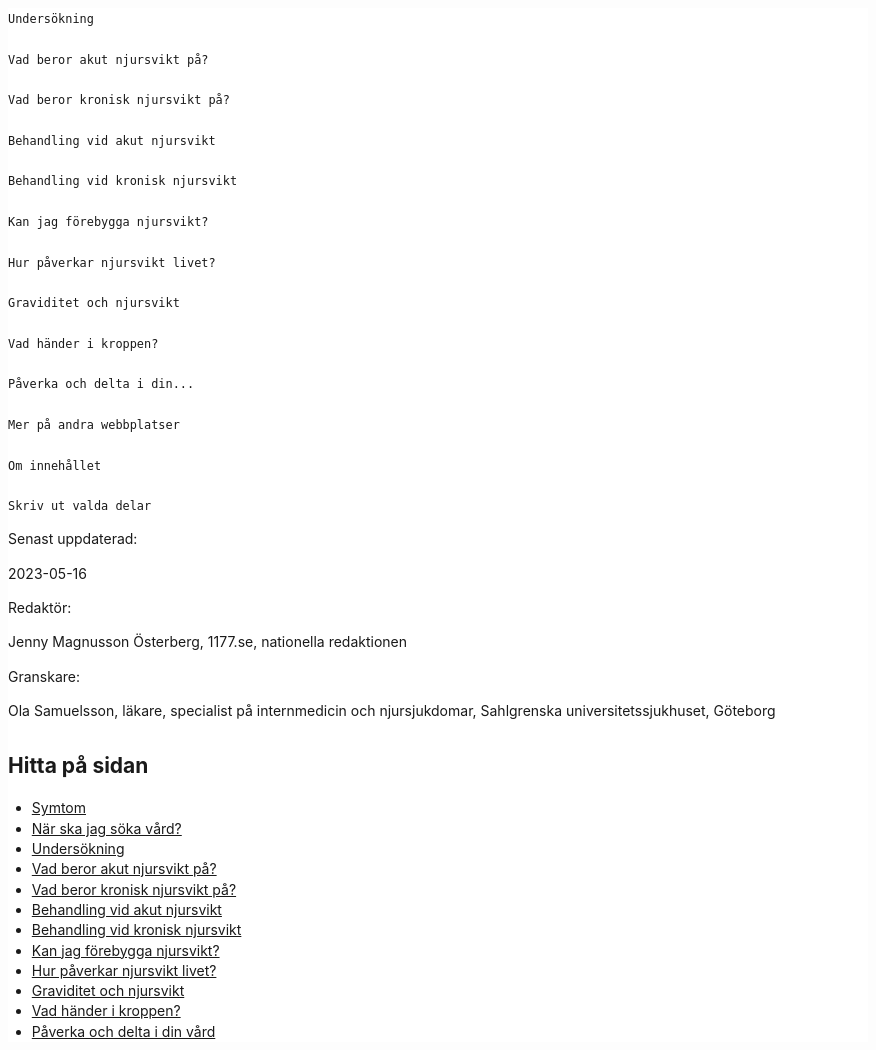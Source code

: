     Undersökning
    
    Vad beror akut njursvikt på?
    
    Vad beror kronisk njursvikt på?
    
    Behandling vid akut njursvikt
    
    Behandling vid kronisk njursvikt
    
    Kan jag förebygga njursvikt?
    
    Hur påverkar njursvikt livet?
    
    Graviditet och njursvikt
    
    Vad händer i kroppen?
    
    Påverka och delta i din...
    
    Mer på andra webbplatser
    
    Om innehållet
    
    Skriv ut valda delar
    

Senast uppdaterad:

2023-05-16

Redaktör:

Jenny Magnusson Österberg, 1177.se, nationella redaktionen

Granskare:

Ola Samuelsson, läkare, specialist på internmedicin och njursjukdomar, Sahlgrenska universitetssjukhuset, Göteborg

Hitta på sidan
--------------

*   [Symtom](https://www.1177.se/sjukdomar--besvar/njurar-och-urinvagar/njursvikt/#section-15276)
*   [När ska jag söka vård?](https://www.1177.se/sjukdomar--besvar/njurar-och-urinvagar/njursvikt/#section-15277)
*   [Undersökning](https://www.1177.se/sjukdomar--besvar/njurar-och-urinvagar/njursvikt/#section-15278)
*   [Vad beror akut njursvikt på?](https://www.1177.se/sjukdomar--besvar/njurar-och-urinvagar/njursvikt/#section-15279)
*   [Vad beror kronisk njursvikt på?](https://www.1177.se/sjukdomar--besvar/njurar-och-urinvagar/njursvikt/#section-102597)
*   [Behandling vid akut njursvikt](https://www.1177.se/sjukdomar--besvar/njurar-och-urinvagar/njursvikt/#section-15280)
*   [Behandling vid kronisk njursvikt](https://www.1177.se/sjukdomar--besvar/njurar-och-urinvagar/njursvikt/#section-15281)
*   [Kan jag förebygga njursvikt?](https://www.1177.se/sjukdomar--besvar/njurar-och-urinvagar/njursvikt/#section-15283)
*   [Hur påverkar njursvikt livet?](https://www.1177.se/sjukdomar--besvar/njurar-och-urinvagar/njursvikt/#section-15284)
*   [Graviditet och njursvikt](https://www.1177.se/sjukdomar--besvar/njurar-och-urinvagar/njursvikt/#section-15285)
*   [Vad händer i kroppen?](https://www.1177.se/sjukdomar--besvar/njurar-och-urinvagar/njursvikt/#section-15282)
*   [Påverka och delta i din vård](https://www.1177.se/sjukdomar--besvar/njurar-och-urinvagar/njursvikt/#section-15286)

→ Work to be completed
Gather all lines from the records above in which "Graviditet" appears.

→ Expected output
    Graviditet och njursvikt
*   [Graviditet och njursvikt](https://www.1177.se/sjukdomar--besvar/njurar-och-urinvagar/njursvikt/#section-15285)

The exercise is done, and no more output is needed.